Proxy Filing summary

5 Mar, 2026

Executive summary

  • Shareholders are asked to vote on a proposed merger in which holders will receive $21.00 per share in cash, representing a significant premium to recent trading prices, with the company becoming a wholly owned subsidiary of affiliates of Brookfield Asset Management upon closing.

  • The board unanimously recommends approval of the merger, citing certainty of value, liquidity, and the result of a competitive process with multiple bidders and improved terms.

  • The merger is structured as a two-step transaction: first, the operating partnership merges with a Brookfield subsidiary, then the company merges with another Brookfield subsidiary, with both surviving entities controlled by Brookfield.
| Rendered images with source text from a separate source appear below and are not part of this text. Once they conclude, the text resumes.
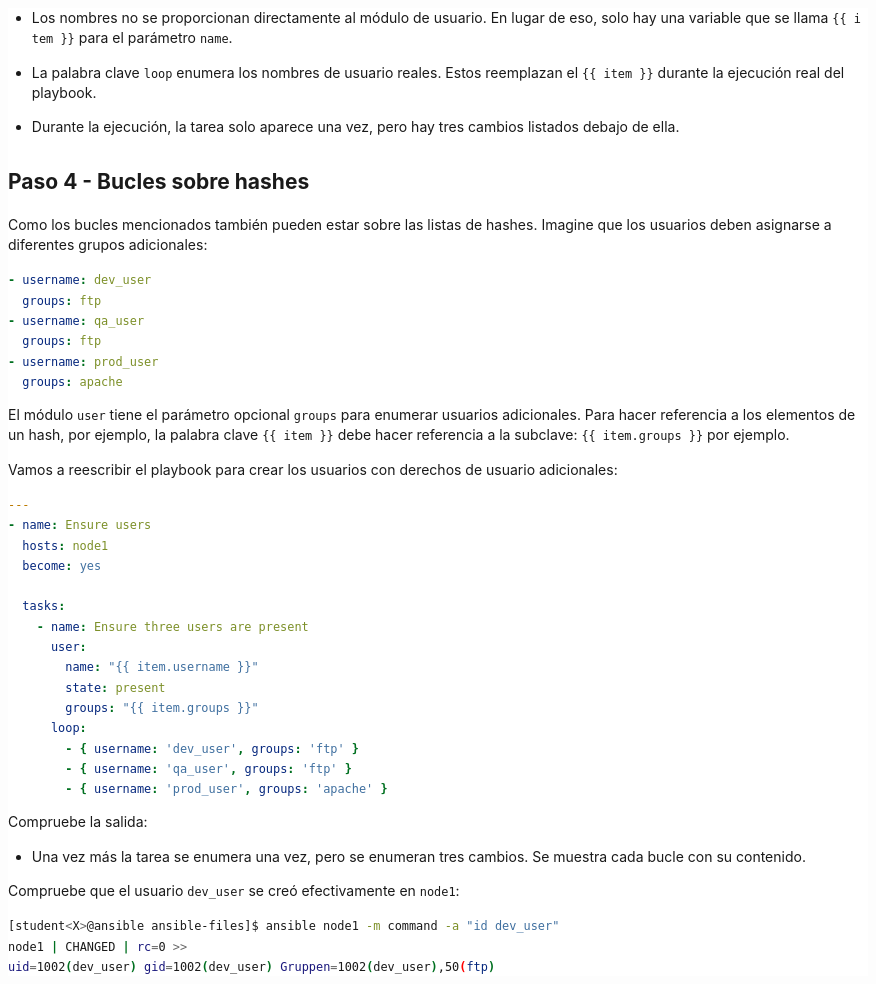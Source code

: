   - Los nombres no se proporcionan directamente al módulo de usuario. En lugar de eso, solo hay una variable que se llama `{{ item }}` para el parámetro `name`.

  - La palabra clave `loop` enumera los nombres de usuario reales. Estos reemplazan el `{{ item }}` durante la ejecución real del playbook.

  - Durante la ejecución, la tarea solo aparece una vez, pero hay tres cambios listados debajo de ella.


## Paso 4 - Bucles sobre hashes

Como los bucles mencionados también pueden estar sobre las listas de hashes. Imagine que los usuarios deben asignarse a diferentes grupos adicionales:

```yaml
- username: dev_user
  groups: ftp
- username: qa_user
  groups: ftp
- username: prod_user
  groups: apache
```
El módulo `user` tiene el parámetro opcional `groups` para enumerar usuarios adicionales. Para hacer referencia a los elementos de un hash, por ejemplo, la palabra clave `{{ item }}` debe hacer referencia a la subclave: `{{ item.groups }}` por ejemplo.

Vamos a reescribir el playbook para crear los usuarios con derechos de usuario adicionales:


```yaml
---
- name: Ensure users
  hosts: node1
  become: yes

  tasks:
    - name: Ensure three users are present
      user:
        name: "{{ item.username }}"
        state: present
        groups: "{{ item.groups }}"
      loop:
        - { username: 'dev_user', groups: 'ftp' }
        - { username: 'qa_user', groups: 'ftp' }
        - { username: 'prod_user', groups: 'apache' }

```


Compruebe la salida:

  - Una vez más la tarea se enumera una vez, pero se enumeran tres cambios. Se muestra cada bucle con su contenido.

Compruebe que el usuario `dev_user` se creó efectivamente en `node1`:

```bash
[student<X>@ansible ansible-files]$ ansible node1 -m command -a "id dev_user"
node1 | CHANGED | rc=0 >>
uid=1002(dev_user) gid=1002(dev_user) Gruppen=1002(dev_user),50(ftp)
```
  • The transaction is not subject to a financing contingency; Brookfield has secured both equity and debt commitments sufficient to close.

  • If approved, the company’s shares will be delisted from the NYSE and deregistered under the Exchange Act.

Voting matters and shareholder proposals

  • Shareholders will vote on three proposals: (1) approval of the merger and related transactions, (2) a non-binding advisory vote on compensation for named executive officers in connection with the merger, and (3) approval of any adjournment of the meeting to solicit additional proxies if needed.

  • Approval of the merger requires the affirmative vote of holders entitled to cast a majority of all votes at the meeting; failure to vote or abstentions count as votes against.

  • The board recommends voting “FOR” all three proposals.

Board of directors and corporate governance

  • The board conducted a thorough review of strategic alternatives, engaged with multiple parties, and negotiated improved terms, including a go-shop period to solicit higher offers post-signing.

  • The board received a fairness opinion from BofA Securities, which concluded the $21.00 per share consideration is fair from a financial point of view.

  • The board’s decision considered both positive and negative factors, including the lack of an auction process and the loss of future participation in company growth.